Friday, September 13, 2013

Appearance - Ann

to me, Hannah
Hey Ladies!
Sorry this is so late!
I do not like being behind!
I did enjoy reading this chapter as Mary has some good points and a good way of looking at modesty.
I cannot say that I have ever thought of myself as an immodest person, nor do I care to have people's attention drawn to brought to me, causing me to dress in a way that would make me the center of attention. So, I guess I do not think that I struggle in this area too much.  I can say that I sometimes abscess over clothes and would always love to have more and more! I have been working on getting rid of clothes and my Dave Ramsey budget helps me to not buy clothes as much as I used to. When it comes to make-up I will confess that I am not the girliest girl and my mom made me get make-up for my 21st B-day....Ha...I knew that once I started wearing make-up I would not want to go with-out it. And now I feel I NEED to wear make-up. I do not like to wear and excessive amount of make-up but, I do feel like I have bad skin and need to have some on to look good.....perhaps I am a bit vain in this area.
Growing up I remember having the worst time finding shorts, swim-suites and dresses that fit me properly.....that covered me up enough..... that were long enough.........according to my moms specifications, and I would get so frustrated..... I understood in a way that I did not want to be immodest and show too much skin because my mom said so.
I did not think of clothing as Mary point out in the book as"as an outward visible symbol of an inward spiritual reality. When you put on Christ, he covers your shame, and makes you what you should be."
I would say that when I am shopping I do struggle with knowing was it and is not immodest......I don't want to have clothes that are too tight, or too baggy, so I will keep Mary's guidelines in mind. "She adorns herself with respectable apparel, with modesty and self-control."
1) Is it becoming or unbecoming? (respectable)
2) Is it decent or indecent? (modest)
3) Is it moderate or excessive? (self-control)

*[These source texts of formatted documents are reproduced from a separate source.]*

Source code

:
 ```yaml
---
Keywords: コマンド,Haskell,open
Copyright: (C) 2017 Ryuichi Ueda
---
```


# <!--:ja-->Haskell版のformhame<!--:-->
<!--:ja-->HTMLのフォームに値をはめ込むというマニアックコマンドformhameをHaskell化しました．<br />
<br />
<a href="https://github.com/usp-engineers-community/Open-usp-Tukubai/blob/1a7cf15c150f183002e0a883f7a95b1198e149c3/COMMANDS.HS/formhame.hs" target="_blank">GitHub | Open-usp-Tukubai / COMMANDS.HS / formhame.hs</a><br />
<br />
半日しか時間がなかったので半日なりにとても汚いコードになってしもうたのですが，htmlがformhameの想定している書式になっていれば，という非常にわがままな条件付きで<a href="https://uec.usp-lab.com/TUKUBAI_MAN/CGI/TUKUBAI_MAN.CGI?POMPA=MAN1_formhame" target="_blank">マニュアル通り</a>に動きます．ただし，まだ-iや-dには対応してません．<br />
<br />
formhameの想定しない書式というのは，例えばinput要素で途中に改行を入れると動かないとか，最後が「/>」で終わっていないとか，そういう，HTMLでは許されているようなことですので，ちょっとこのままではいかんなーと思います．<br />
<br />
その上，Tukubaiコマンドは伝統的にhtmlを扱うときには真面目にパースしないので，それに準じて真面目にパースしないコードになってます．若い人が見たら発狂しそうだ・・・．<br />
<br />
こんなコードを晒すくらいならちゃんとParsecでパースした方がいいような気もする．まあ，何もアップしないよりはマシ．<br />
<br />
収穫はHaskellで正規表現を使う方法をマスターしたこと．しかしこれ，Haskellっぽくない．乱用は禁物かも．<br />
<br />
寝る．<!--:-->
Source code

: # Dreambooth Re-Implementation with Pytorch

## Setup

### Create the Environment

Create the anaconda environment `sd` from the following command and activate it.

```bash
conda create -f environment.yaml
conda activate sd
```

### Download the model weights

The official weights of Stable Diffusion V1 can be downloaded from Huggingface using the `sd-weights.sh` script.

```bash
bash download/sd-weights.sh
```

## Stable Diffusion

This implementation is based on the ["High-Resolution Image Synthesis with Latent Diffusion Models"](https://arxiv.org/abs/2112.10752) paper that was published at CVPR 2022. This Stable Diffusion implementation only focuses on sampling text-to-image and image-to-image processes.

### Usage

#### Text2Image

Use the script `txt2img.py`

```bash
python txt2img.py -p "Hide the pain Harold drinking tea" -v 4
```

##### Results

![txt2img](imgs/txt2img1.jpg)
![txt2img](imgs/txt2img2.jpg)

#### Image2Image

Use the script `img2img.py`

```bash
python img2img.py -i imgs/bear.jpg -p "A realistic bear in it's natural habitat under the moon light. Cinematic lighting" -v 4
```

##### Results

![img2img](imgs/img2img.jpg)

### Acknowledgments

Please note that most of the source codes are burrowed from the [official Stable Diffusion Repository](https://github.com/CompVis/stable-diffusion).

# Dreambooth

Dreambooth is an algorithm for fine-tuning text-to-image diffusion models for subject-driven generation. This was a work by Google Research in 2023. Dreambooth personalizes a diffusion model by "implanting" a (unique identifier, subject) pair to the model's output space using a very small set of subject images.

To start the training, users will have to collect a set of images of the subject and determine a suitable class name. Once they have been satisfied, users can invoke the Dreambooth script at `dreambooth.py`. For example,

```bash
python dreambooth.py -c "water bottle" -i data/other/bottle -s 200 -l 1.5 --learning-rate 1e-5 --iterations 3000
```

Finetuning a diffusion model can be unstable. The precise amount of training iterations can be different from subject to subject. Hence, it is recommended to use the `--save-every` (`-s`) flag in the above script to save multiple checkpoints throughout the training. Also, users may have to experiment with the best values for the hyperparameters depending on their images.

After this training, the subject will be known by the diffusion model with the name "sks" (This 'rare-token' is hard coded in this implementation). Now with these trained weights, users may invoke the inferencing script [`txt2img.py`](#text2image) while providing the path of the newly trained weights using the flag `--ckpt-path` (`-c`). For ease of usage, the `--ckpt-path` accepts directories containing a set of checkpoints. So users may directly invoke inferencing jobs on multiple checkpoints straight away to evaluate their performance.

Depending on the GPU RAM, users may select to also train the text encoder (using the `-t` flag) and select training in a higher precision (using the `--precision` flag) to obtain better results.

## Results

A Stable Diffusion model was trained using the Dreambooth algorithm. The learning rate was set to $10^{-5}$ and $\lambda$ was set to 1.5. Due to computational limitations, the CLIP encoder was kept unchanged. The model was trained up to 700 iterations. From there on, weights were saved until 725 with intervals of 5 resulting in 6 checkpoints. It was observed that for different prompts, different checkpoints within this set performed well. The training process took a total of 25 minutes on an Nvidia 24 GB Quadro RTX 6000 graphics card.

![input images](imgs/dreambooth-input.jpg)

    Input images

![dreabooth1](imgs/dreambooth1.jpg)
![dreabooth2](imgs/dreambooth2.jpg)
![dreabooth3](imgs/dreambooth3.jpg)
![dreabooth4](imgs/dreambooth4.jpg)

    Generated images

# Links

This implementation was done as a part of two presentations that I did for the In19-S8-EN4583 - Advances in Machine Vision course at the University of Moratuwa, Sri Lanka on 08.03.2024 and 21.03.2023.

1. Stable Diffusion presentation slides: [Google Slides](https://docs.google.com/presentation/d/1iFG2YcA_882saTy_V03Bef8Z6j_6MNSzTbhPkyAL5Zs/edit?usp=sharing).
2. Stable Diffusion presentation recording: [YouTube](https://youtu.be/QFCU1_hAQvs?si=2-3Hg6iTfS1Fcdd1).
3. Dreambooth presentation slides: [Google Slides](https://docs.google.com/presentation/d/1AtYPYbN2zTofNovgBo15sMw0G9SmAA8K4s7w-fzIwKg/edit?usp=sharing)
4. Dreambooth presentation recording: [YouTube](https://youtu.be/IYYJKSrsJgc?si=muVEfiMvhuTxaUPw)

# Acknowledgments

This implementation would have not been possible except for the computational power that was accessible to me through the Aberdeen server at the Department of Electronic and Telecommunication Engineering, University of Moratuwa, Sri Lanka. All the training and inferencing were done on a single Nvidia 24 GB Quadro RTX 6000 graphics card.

I  will say experienced a similar experience to Mary at the Hockey game at the beginning of the chapter this past weekend. Brian and I were at an outdoor car show on Sat evening. I was blown away with how many young women were literally dressed like prostitutes. It was sad to see how many girls do not value who they truly are as a women, and were obviously seeking the wrong kind of attention, acceptance and/or affection.....: (

Well, I need to get to reading so I can post my comments for this weeks chapter!
I am so glad we are reading this together!
I am so thankful we are all friends!
I love you girls!
Lord, thank you for you many blessing especially for the wonderful friendships you have blessed us with! Continue to help us to grow and be the wise and holy women you want us to be!